Selon elle, la version finale du bulletin unique préparée par le ministère de l’Éducation reflète ce que la CSDM et l’Alliance des professeurs de Montréal (APPM) avaient demandé il y a plus d’un an. Ils avaient alors convenu que l’évaluation des connaissances devait être considérée comme «prioritaire et fondamentale» par rapport au contrôle des compétences. Ils avaient recommandé à la ministre de l’Éducation de l’époque, Michelle Courchesne, d’instaurer un bulletin national dans tous les établissements scolaires du Québec, ce qu’elle avait accepté de faire.

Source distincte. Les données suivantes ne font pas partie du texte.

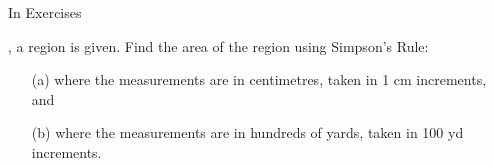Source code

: {\noindent In Exercises}
{, a region is given. Find the area of the region using Simpson's Rule:
\begin{enumerate}
\item	[(a)] where the measurements are in centimetres, taken in 1 cm increments, and
\item	[(b)] where the measurements are in hundreds of yards, taken in 100 yd increments.
\end{enumerate}
}
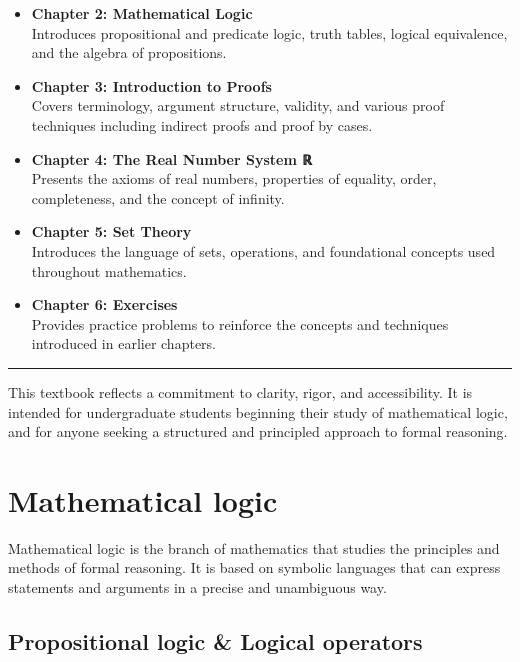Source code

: \documentclass[
]{book}
\theoremstyle{definition}
\theoremstyle{definition}
\theoremstyle{definition}
\theoremstyle{definition}
\theoremstyle{remark}
\begin{document}
\begin{itemize}
\item
  \textbf{Chapter 2: Mathematical Logic}\\
  Introduces propositional and predicate logic, truth tables, logical equivalence, and the algebra of propositions.
\item
  \textbf{Chapter 3: Introduction to Proofs}\\
  Covers terminology, argument structure, validity, and various proof techniques including indirect proofs and proof by cases.
\item
  \textbf{Chapter 4: The Real Number System ℝ}\\
  Presents the axioms of real numbers, properties of equality, order, completeness, and the concept of infinity.
\item
  \textbf{Chapter 5: Set Theory}\\
  Introduces the language of sets, operations, and foundational concepts used throughout mathematics.
\item
  \textbf{Chapter 6: Exercises}\\
  Provides practice problems to reinforce the concepts and techniques introduced in earlier chapters.
\end{itemize}

\begin{center}\rule{0.5\linewidth}{0.5pt}\end{center}

This textbook reflects a commitment to clarity, rigor, and accessibility. It is intended for undergraduate students beginning their study of mathematical logic, and for anyone seeking a structured and principled approach to formal reasoning.

\chapter{Mathematical logic}\label{mathematical-logic}

Mathematical logic is the branch of mathematics that studies the principles and methods of formal reasoning. It is based on symbolic languages that can express statements and arguments in a precise and unambiguous way.

\section{Propositional logic \& Logical operators}\label{propositional-logic-logical-operators}
\end{document}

Après des mois de consultations et de discussions, le ministère a dévoilé, au début du mois de mars, la version finale du bulletin unique. L’APPM dénonce de son côté le fait que les connaissances ne seront pas évaluées de façon explicite puisque les notes représenteront à la fois un examen des connaissances de l’élève et l’évaluation de ses compétences. «C’est déjà comme cela en ce moment, a dit le président de l’Alliance, Alain Marois. La seule différence, c’est qu’on a réduit le nombre de notes dans le bulletin.»

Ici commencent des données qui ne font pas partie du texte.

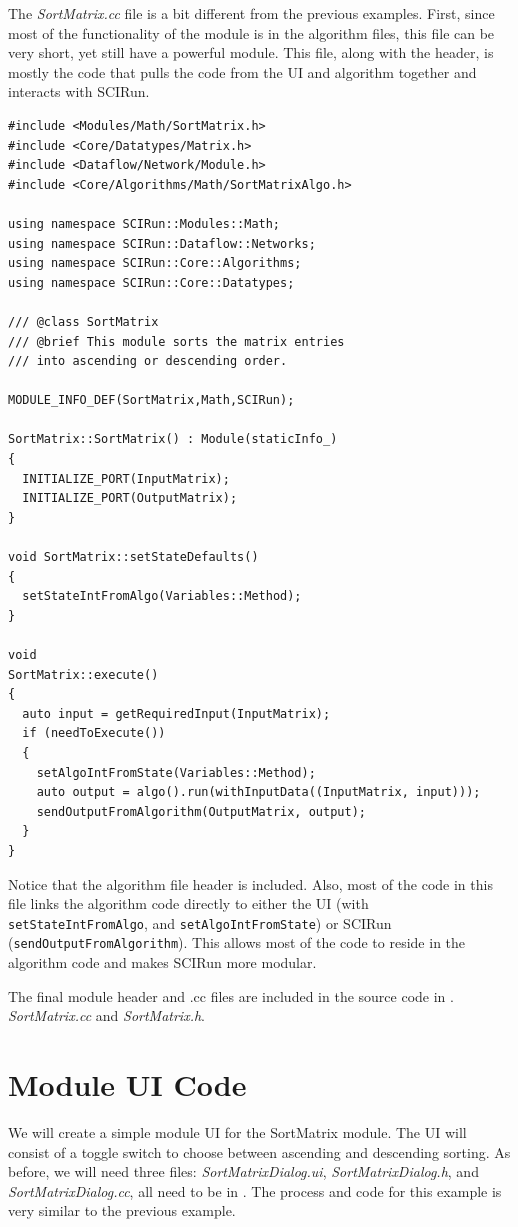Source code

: \documentclass[fleqn,11pt,openany]{book}
\begin{document}
The \emph{SortMatrix.cc} file is a bit different from the previous examples.  
First, since most of the functionality of the module is in the algorithm files, this file can be very short, yet still have a powerful module.
This file, along with the header, is mostly the code that pulls the code from the UI and algorithm together and interacts with SCIRun.  
\begin{verbatim}
#include <Modules/Math/SortMatrix.h>
#include <Core/Datatypes/Matrix.h>
#include <Dataflow/Network/Module.h>
#include <Core/Algorithms/Math/SortMatrixAlgo.h>

using namespace SCIRun::Modules::Math;
using namespace SCIRun::Dataflow::Networks;
using namespace SCIRun::Core::Algorithms;
using namespace SCIRun::Core::Datatypes;

/// @class SortMatrix
/// @brief This module sorts the matrix entries 
/// into ascending or descending order.

MODULE_INFO_DEF(SortMatrix,Math,SCIRun);

SortMatrix::SortMatrix() : Module(staticInfo_)
{
  INITIALIZE_PORT(InputMatrix);
  INITIALIZE_PORT(OutputMatrix);
}

void SortMatrix::setStateDefaults()
{
  setStateIntFromAlgo(Variables::Method);
}

void
SortMatrix::execute()
{
  auto input = getRequiredInput(InputMatrix);
  if (needToExecute())
  {
    setAlgoIntFromState(Variables::Method);
    auto output = algo().run(withInputData((InputMatrix, input)));   
    sendOutputFromAlgorithm(OutputMatrix, output);
  }
}
\end{verbatim}
Notice that the algorithm file header is included. 
Also, most of the code in this file links the algorithm code directly to either the UI (with \verb|setStateIntFromAlgo|, and \verb|setAlgoIntFromState|) or SCIRun (\verb|sendOutputFromAlgorithm|). 
This allows most of the code to reside in the algorithm code and makes SCIRun more modular.

The final module header and .cc files are included in the source code in \emph{}.  \emph{SortMatrix.cc} and \emph{SortMatrix.h}.

\section{Module UI Code}
\label{sec:algo_ui}

We will create a simple module UI for the SortMatrix module.  
The UI will consist of a toggle switch to choose between ascending and descending sorting.  
As before, we will need three files: \emph{SortMatrixDialog.ui}, \emph{SortMatrixDialog.h}, and \emph{SortMatrixDialog.cc}, all need to be in \emph{}.
The process and code for this example is very similar to the previous example.
\end{document}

Les profs maintiennent la pression
Hier, ils s’entendaient. Aujourd’hui, ils ont des opinions divergentes. Insatisfaite du bulletin unique présenté par le ministère de l’Éducation, l’Alliance des professeurs de Montréal (APPM) compte toujours exercer des moyens de pression malgré le fait que la Commission scolaire de Montréal (CSDM), avec qui elle s’était entendue l’an passé sur les changements à apporter au contrôle des acquis au primaire et au secondaire, ait décidé de cautionner la nouvelle grille d’évaluation.
«On maintient le cap, a affirmé hier le président de l’APPM, Alain Marois. On a un mandat. Si jamais il y a des changements drastiques et majeurs, on verra.» Les enseignants membres de l’Alliance ont, entre autres, l’intention de boycotter la journée de formation prévue le 13 mai prochain, qui portera sur le bulletin unique. La présidente de la CSDM, Diane De Courcy, a «amicalement» demandé aux enseignants montréalais de revenir sur leur position.
D’ici le 13 mai, Mme De Courcy rencontrera le président de l’Alliance pour discuter de son point de vue sur le bulletin unique. «Il ne sera pas question de remettre le bulletin en question ou de demander un report», a-t-elle avisé. Elle a tenté d’expliquer la position des enseignants en évoquant leurs «inquiétudes légitimes», selon elle, de voir leur charge de travail s’alourdir. «La CSDM donnera tout le soutien nécessaire pour que les enseignants puissent faire un bon bulletin pour les parents», a-t-elle assuré.
«On n’a pas peur que nos tâches s’alourdissent, elles vont s’alourdir entre autres à cause des compétences transversales, a rectifié M. Marois. On avait demandé l’arrêt de l’évaluation des compétences transversales. Il y en avait une à évaluer chaque année. En septembre, il y en aura beaucoup plus à évaluer.»
Bulletin unique
Il sera remis trois fois par année aux parents plutôt que quatre fois. «Dans le bulletin, la note tiendra compte de l’évaluation des connaissances et de la façon dont elles ont été utilisées dans le contexte du programme», a expliqué le directeur adjoint de la CSDM à la pédagogie, Robert Gendron. L’enseignant devra déterminer la proportion de la note qui concerne les connaissances et les compétences. Cette répartition sera modifiée selon les matières et selon les étapes d’évaluation. Le nombre de compétences à évaluer a été révisé à la baisse. Au primaire, il y en a 11 plutôt que 19, alors qu’au secondaire, il y en a 1 ou 2, en fonction des matières.